White House Astronomy Night: A Celebration of Science, Technology, and Space
Through a partnership with US2020, the Tulsa Regional STEM Alliance was able to extend one invitation to a Tulsa area student to attend the 2015 White House Astronomy Night! Held on the South Lawn of the White House in Washington, DC on October 19th, students will stargaze with scientists, engineers, and visionaries from astronomy and the space industry.
We are happy to announce Andrew Hoke will be attending and representing Tulsa. Andrew is a 15 year old sophomore at Union High School. His most recent project was ‘Cubes in Space’, involving collaboration and consultation with NASA. This project included designing and constructing two separate team experiments that were sent into space. Each experiment tested the effects of anti-gravity on specific control items. The first experiment observed the chemical structures of common pain killers once returned from zero gravity. This experiment concluded that liquid pain killers presumably evaporate in the atmosphere since they vanished and the solid medicine remained chemically identical to how it was before being launched. The second test documented the effects of zero gravity conditions on a small ecosystem. The experiment verified no changes from earth to zero gravity conditions on seed growth and decomposition of organic waste. Andrew has continued to develop an active role in the astronomy community by participating in a recent communication event with the ISS and the Russian Cosmonaut aboard. Andrew hopes to pursue a career in Astronomy or Aerospace Engineering.

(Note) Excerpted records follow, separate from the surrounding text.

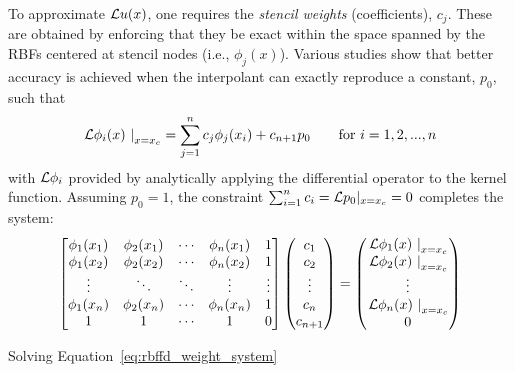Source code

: \documentclass[11pt]{report}
\begin{document}
{ To approximate $\mathcal{L}u(x)$, one requires the \emph{stencil weights} (coefficients), ${c_j}$. These are obtained by enforcing that they be exact within the space spanned by the RBFs centered at stencil nodes (i.e., $\phi_j(x)$). Various studies  \cite{WrightFornberg06,FornbergDriscoll02,FornbergLehto11,FlyerLehto11} show that better accuracy is achieved when the 
interpolant can exactly reproduce a constant, $p_0$, such that	\begin{align}
	       \left. \mathcal{L}\phi_i(x) \ \right|_{x=x_c} = \sum_{j=1}^{n} c_j \phi_j(x_i) + c_{n+1} p_0 \ \ \ \ \ \ \textrm{for }i=1,2,...,n \nonumber 
	\end{align}
with $\mathcal{L}\phi_i$ provided by analytically applying the differential operator to the kernel function. Assuming $p_0 = 1$, the constraint $\sum_{i=1}^{n}c_i=\mathcal{L}p_0|_{x=x_{c}}=0$ completes the system: 
	\begin{eqnarray}        
          \begin{bmatrix} \phi_1(x_1) & \phi_2(x_1) & \cdots & \phi_n(x_{1}) & 1 \\ 
            \phi_1(x_2) & \phi_2(x_2) & \cdots & \phi_n(x_{2}) & 1\\ 
            \vdots & \ddots & \ddots & \vdots & \vdots \\ 
            \phi_{1}(x_n) & \phi_{2}(x_n) & \cdots & \phi_{n}(x_{n}) & 1 
            \\ 1 & 1 & \cdots & 1 & 0 \end{bmatrix} 
            \begin{pmatrix} c_1 \\ c_2 \\ \vdots \\ c_n \\ c_{n+1} \end{pmatrix} = \begin{pmatrix} \left.\diffop{\phi_1}(x)\ \right|_{x=x_c} \\  \left.\diffop{\phi_2}(x)\ \right|_{x=x_c} \\ \vdots \\  \left.\diffop{\phi_{n}}(x)\ \right|_{x=x_c} \\ 0 \end{pmatrix} \label{eq:rbffd_two_weight_system}
   \end{eqnarray} 

Solving Equation~\ref{eq:rbffd_weight_system}



}
\end{document}
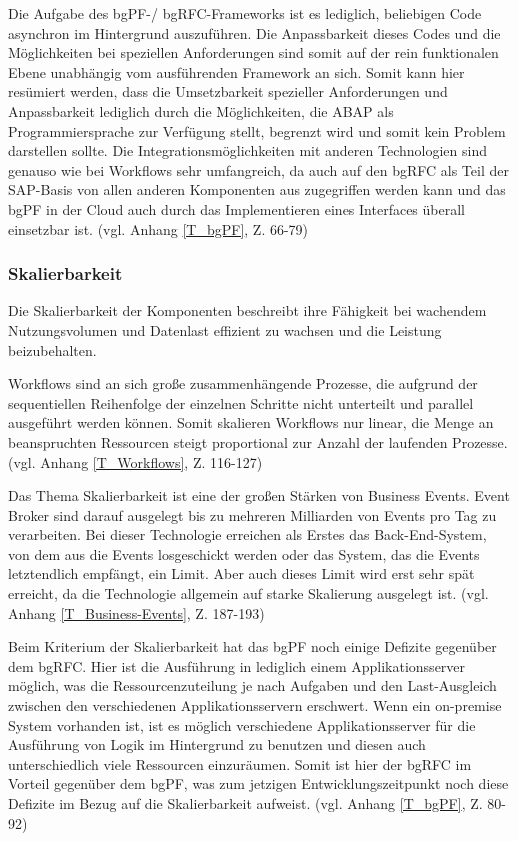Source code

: Die Aufgabe des bgPF-/ bgRFC-Frameworks ist es lediglich, beliebigen Code asynchron im Hintergrund auszuführen. Die Anpassbarkeit dieses Codes und die Möglichkeiten bei speziellen Anforderungen sind somit auf der rein funktionalen Ebene unabhängig vom ausführenden Framework an sich. Somit kann hier resümiert werden, dass die Umsetzbarkeit spezieller Anforderungen und Anpassbarkeit lediglich durch die Möglichkeiten, die ABAP als Programmiersprache zur Verfügung stellt, begrenzt wird und somit kein Problem darstellen sollte. Die Integrationsmöglichkeiten mit anderen Technologien sind genauso wie bei Workflows sehr umfangreich, da auch auf den bgRFC als Teil der SAP-Basis von allen anderen Komponenten aus zugegriffen werden kann und das bgPF in der Cloud auch durch das Implementieren eines Interfaces überall einsetzbar ist. (vgl. Anhang \ref{T_bgPF}, Z. 66-79)

\subsubsection{Skalierbarkeit}

Die Skalierbarkeit der Komponenten beschreibt ihre Fähigkeit bei wachendem Nutzungsvolumen und Datenlast effizient zu wachsen und die Leistung beizubehalten.

Workflows sind an sich gro{\ss}e zusammenhängende Prozesse, die aufgrund der sequentiellen Reihenfolge der einzelnen Schritte nicht unterteilt und \zB parallel ausgeführt werden können. Somit skalieren Workflows nur linear, die Menge an beanspruchten Ressourcen steigt proportional zur Anzahl der laufenden Prozesse. (vgl. Anhang \ref{T_Workflows}, Z. 116-127)

Das Thema Skalierbarkeit ist eine der gro{\ss}en Stärken von Business Events. Event Broker sind darauf ausgelegt bis zu mehreren Milliarden von Events pro Tag zu verarbeiten. Bei dieser Technologie erreichen als Erstes das Back-End-System, von dem aus die Events losgeschickt werden oder das System, das die Events letztendlich empfängt, ein Limit. Aber auch dieses Limit wird erst sehr spät erreicht, da die Technologie allgemein auf starke Skalierung ausgelegt ist. (vgl. Anhang \ref{T_Business-Events}, Z. 187-193)

Beim Kriterium der Skalierbarkeit hat das bgPF noch einige Defizite gegenüber dem bgRFC. Hier ist die Ausführung in lediglich einem Applikationsserver möglich, was die Ressourcenzuteilung je nach Aufgaben und den Last-Ausgleich zwischen den verschiedenen Applikationsservern erschwert. Wenn ein on-premise System vorhanden ist, ist es möglich verschiedene Applikationsserver für die Ausführung von Logik im Hintergrund zu benutzen und diesen auch unterschiedlich viele Ressourcen einzuräumen. Somit ist hier der bgRFC im Vorteil gegenüber dem bgPF, was zum jetzigen Entwicklungszeitpunkt noch diese Defizite im Bezug auf die Skalierbarkeit aufweist. (vgl. Anhang \ref{T_bgPF}, Z. 80-92)

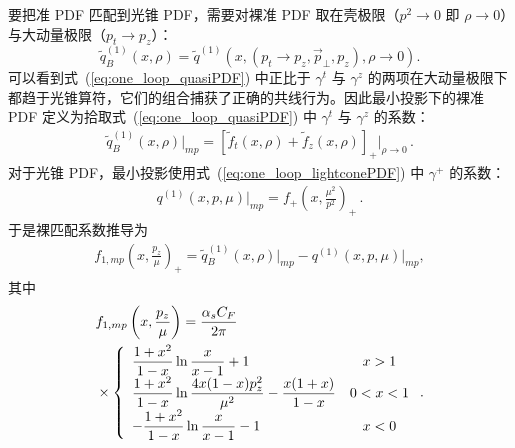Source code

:要把准 PDF 匹配到光锥 PDF，需要对裸准 PDF 取在壳极限（$p^2\to 0$ 即 $\rho\to0$）与大动量极限（$p_t\to p_z$）：
\begin{equation}
\widetilde{q}^{(1)}_B(x,\rho)=\widetilde{q}^{(1)}(x,(p_t\to p_z,\vec{p}_\perp,p_z),\rho\to 0).
\end{equation}
可以看到式~(\ref{eq:one_loop_quasiPDF}) 中正比于 $\gamma^t$ 与 $\gamma^z$ 的两项在大动量极限下都趋于光锥算符，它们的组合捕获了正确的共线行为。因此最小投影下的裸准 PDF 定义为拾取式~(\ref{eq:one_loop_quasiPDF}) 中 $\gamma^t$ 与 $\gamma^z$ 的系数：
\begin{align}
\widetilde{q}_B^{(1)}(x,\rho)\Big|_{mp}=\left[\widetilde{f}_t(x,\rho)+\widetilde{f}_z(x,\rho)\right]_+\bigg|_{\rho\to 0}\,.
\end{align}
对于光锥 PDF，最小投影使用式~(\ref{eq:one_loop_lightconePDF}) 中 $\gamma^+$ 的系数：
\begin{align}
q^{(1)}(x,p,\mu)\Big|_{mp}= f_+\left(x,\frac{\mu^2}{p^2}\right)_+\,.
\end{align}
于是裸匹配系数推导为
\begin{align} \label{eq:mpbarematching}
f_{1,mp}\left(x,\frac{p_z}{\mu}\right)_+= \widetilde{q}^{(1)}_B(x,\rho)\Big|_{mp}-q^{(1)}(x,p,\mu)\bigg|_{mp},
\end{align}
其中
\begin{align}
&f_{1,mp}\left(x,\frac{p_z}{\mu}\right)=\frac{\alpha_s C_F}{2\pi} \nn\\
&\times \left\{
\begin{array}{lc}
\displaystyle \frac{1+x^2}{1-x}\ln\frac{x}{x-1}+1 & x>1\\
\displaystyle \frac{1+x^2}{1-x}\ln\frac{4x(1-x)p_z^2}{\mu^2}-\frac{x(1+x)}{1-x} & 0<x<1\\
\displaystyle -\frac{1+x^2}{1-x}\ln\frac{x}{x-1}-1 & x<0
\end{array} \right. .
\end{align}

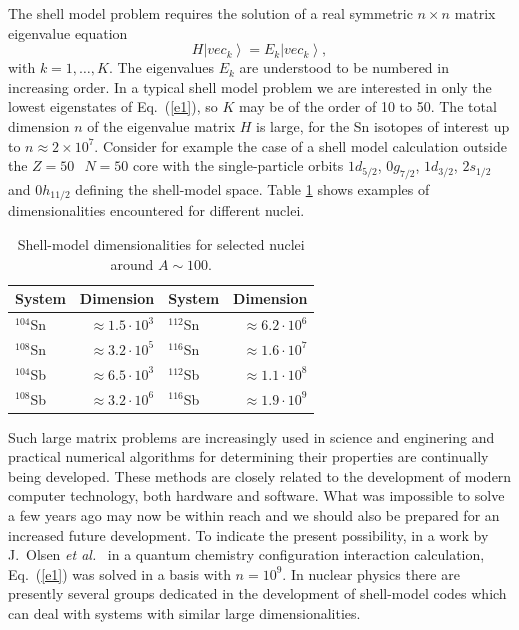 \documentclass{article}
\newcommand{\be}{\begin{equation}}
\newcommand{\ee}{\end{equation}}
\newcommand{\ket}[1]{\left| #1 \right\rangle}
\begin{document}
The shell model problem requires the solution of a real symmetric
$n \times n$ matrix eigenvalue equation
\be
H\ket{vec_k} = E_k \ket{vec_k},
\label{e1}
\ee
with $k = 1,\ldots, K$. The eigenvalues $E_k$ are understood to be
numbered in increasing order. In a typical shell model problem
we are interested in only the lowest eigenstates of Eq.~(\ref{e1}),
so $K$ may be of the order of 10 to 50.
The total dimension $n$ of the eigenvalue matrix $H$ is large,
for the Sn isotopes of interest up to $n \approx 2 \times 10^{7}$.
Consider for example the case of a shell model calculation
outside the $Z = 50\;\,\; N = 50$ core with the single-particle orbits
$1d_{5/2}$, $0g_{7/2}$, $1d_{3/2}$, $2s_{1/2}$ and $0h_{11/2}$ defining the shell-model
space. Table \ref{tab:dims} shows examples of dimensionalities encountered for 
different nuclei.
\begin{table}
\caption{Shell-model dimensionalities for selected nuclei around $A\sim 100$.\label{tab:dims}}
\begin{center}
\begin{tabular}{|lrlr|} \hline
System & Dimension & System & Dimension\\ \hline
$^{104}$Sn  & $\approx 1.5 \cdot 10^3$&  $^{112}$Sn  & $\approx 6.2 \cdot 10^6$\\
$^{108}$Sn  & $\approx 3.2 \cdot 10^5$&  $^{116}$Sn  & $\approx 1.6 \cdot 10^7$\\ 
$^{104}$Sb  & $\approx 6.5 \cdot 10^3$ &  $^{112}$Sb  & $\approx 1.1 \cdot10^8$ \\
$^{108}$Sb  & $\approx 3.2 \cdot 10^6$ &  $^{116}$Sb  & $\approx 1.9 \cdot 10^9$ \\ \hline
\end{tabular}
\end{center}
\end{table}
Such large matrix problems are increasingly used in science and
enginering and practical numerical algorithms for determining their
properties are continually being developed.
These methods are closely related to the development of modern
computer technology, both  hardware and software.
What was impossible to solve a few years ago may now be within
reach and we should also be prepared for an increased  future
development. To indicate the present possibility,
in a work by J.~Olsen {\sl et al.}~\cite{ols90} in a quantum
chemistry configuration interaction calculation, Eq.~(\ref{e1})
was solved in a basis with $n = 10^{9}$. In nuclear physics there are presently
several groups dedicated in the development of 
shell-model codes which can deal with systems with similar large dimensionalities.
\end{document}
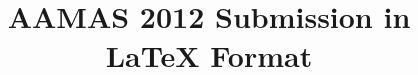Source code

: \documentclass{aamas2012}
\begin{document}


\title{AAMAS 2012  Submission in LaTeX Format}




%
%
%
%

%

\end{document}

US2020 is a new organization developed from a White House call to generate large-scale, innovative solutions to our science, technology, engineering, and math (STEM) education challenges. Announced by President Obama at the 2013 White House Science Fair, US2020’s mission is to dramatically scale the number of STEM professionals mentoring and teaching students through hands-on projects with a focus on serving underrepresented communities — girls, underrepresented minorities, and low-income children. Their goal is to match 1 million STEM mentors with students from kindergarten through college via youth-serving nonprofits by the year 2020, creating millions of moments of discovery — life changing events when students conduct experiments, build model rockets, and program robots.